El Terror soberano del Estado (Hitler, Stalin, Pinochet, Junta argentina) no constituye terrorismo. Este procura la mayor publicidad de sus crímenes, para amedrentar a la clase dirigente con el desorden público. Aquél oculta sus fechorías en el secreto de Estado para protegerla con más orden público. El Terror señala a su adversario en todo lo subversivo. El terrorismo, en todo lo establecido. Los crímenes de los GAL caen en la esfera del Terror soberano. La mentalidad estatal que los urdió no es cualitativamente distinta de la que inspiró el nazismo y el sovietismo. Siendo dos males, es peor calamidad el Terror estatal que el terrorismo. En sentido riguroso, decir terrorismo de Estado es un contrasentido, una verdadera contradicción en los términos. La autoridad que lo practicara destruiría el propio orden estatal que la legitima. Los crímenes de ETA, en cambio, caen de lleno en el terrorismo político. No son, por supuesto, delitos comunes. La distinción entre violencia común y terror especial es definitoria. A la supuesta violencia de un Estado politizado, que reprime la base social de la Independencia de Euskadi, ETA responde con el terror del asesinato cotidiano en un sociedad despolitizada.
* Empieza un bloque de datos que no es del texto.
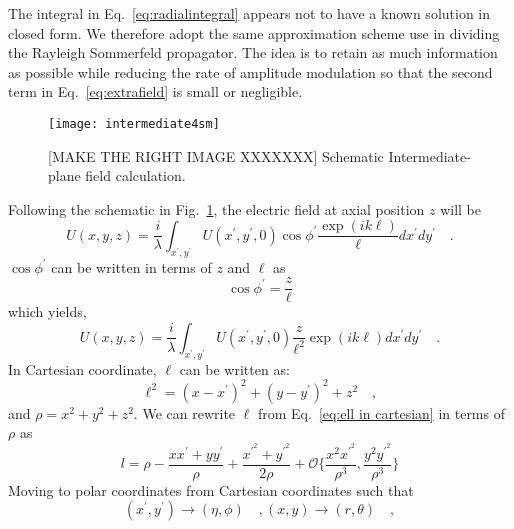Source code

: The integral in Eq.~\eqref{eq:radialintegral} appears not to have a known solution in closed form. We therefore adopt the same approximation scheme use in dividing the Rayleigh Sommerfeld propagator.
The idea is to retain as much information
as possible while reducing the rate of amplitude modulation so that the second term 
in Eq.~\eqref{eq:extrafield} is small or negligible.

\begin{figure}[t!]
  \centering
  \texttt{[image: intermediate4sm]}
  \caption{[MAKE THE RIGHT IMAGE XXXXXXX] Schematic Intermediate-plane field calculation.}
  \label{fig:intermediate field schema}
\end{figure}
Following the schematic in Fig.~\ref{fig:intermediate field schema}, 
the electric field at axial position $z$ will be
\begin{equation}
\label{eq:intermediate field a}
U(x,y,z) = \frac{i}{\lambda}\int _{x^{\prime},y^{\prime}}U(x^{\prime},y^{\prime},0)
					\cos \phi ^{\prime} \frac{\exp 
					\left( ik\ell \right)}{\ell}dx^{\prime}dy^{\prime} \quad .
\end{equation}
$\cos\phi ^{\prime}$ can be written in terms of $z$ and $\ell$ as 
\begin{equation}
\cos \phi ^{\prime} = \frac{z}{\ell}
\end{equation}
which yields,
\begin{equation}
\label{eq:intermediate field b}
U(x,y,z) = \frac{i}{\lambda}\int _{x^{\prime},y^{\prime}}U(x^{\prime},y^{\prime},0)
					\frac{z}{\ell ^2} \exp 
					\left( ik\ell \right)dx^{\prime}dy^{\prime} \quad .
\end{equation}
In Cartesian coordinate, $\ell$ can be written as:
\begin{equation}
\label{eq:ell in cartesian}
\ell ^2 = (x-x^{\prime})^{2} + (y-y^{\prime})^{2} + z^{2} \quad ,
\end{equation}
and $\rho = x^2 + y^2 + z^2$. We can rewrite $\ell$ from 
Eq.~\eqref{eq:ell in cartesian} in terms of $\rho$ as 
\begin{equation}
\label{eq:ell in r}
l = \rho - \frac{xx^{\prime}+yy^{\prime}}{\rho} + \frac{x^{\prime^{2}} + y^{\prime^{2}}}{2\rho}
			+ \mathcal{O}\lbrace \frac{x^2x^{\prime ^{2}}}{\rho ^3},\frac{y^2y^{\prime ^{2}}}{\rho ^3} \rbrace
\end{equation}
Moving to polar coordinates from Cartesian coordinates such that
\begin{subequations}
\begin{equation}
\left( x^{\prime},y^{\prime}\right) \longrightarrow \left( \eta , \phi \right) \quad ,
\end{equation}
\begin{equation}
 \left( x,y\right) \longrightarrow \left(r , \theta \right) \quad ,
\end{equation}
\end{subequations}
Llamar violentos a los criminales más que una eufemia literaria es una blasfemia política.
El mundo clásico, como ha recordado Martín-Miguel Rubio en un memorable artículo que hizo brillar a estas «Otras Razones», penetró más y mejor en la distinción entre violencia y terror que los análisis existencialistas de Merleau Ponty y Hannah Arendt. Aquél acertó, frente a Sartre, al separar el humanismo marxista del terror soberano estalinista, pero no llegó a concebir el terrorismo como método inherente a la conquista del Estado. Y mi admirada Arendt no cayó en la cuenta de que el terrorismo nazi solamente existió antes de la toma hitleriana del poder, aunque prefigurara el Terror que, ya bajo secreto de Estado, condujo al exterminio de lo no ario.
El terrorismo de ETA también prefigura, porque condiciona, lo que sería el terror soberano vasco, si llegara a constituirse en el Estado propio que persigue. Esto, precisamente esto, es lo que no comprende Arzallus cuando cree pretender lo mismo que ETA pero por medios pacíficos. Agrada la sinceridad de Arzallus. Pero desagrada, por ser incoherente, que diga misa nacionalista en el altar del gobierno vasco instalado en el Estado español y, a la vez, repique campanas de soberanía o toque a rebato separatista.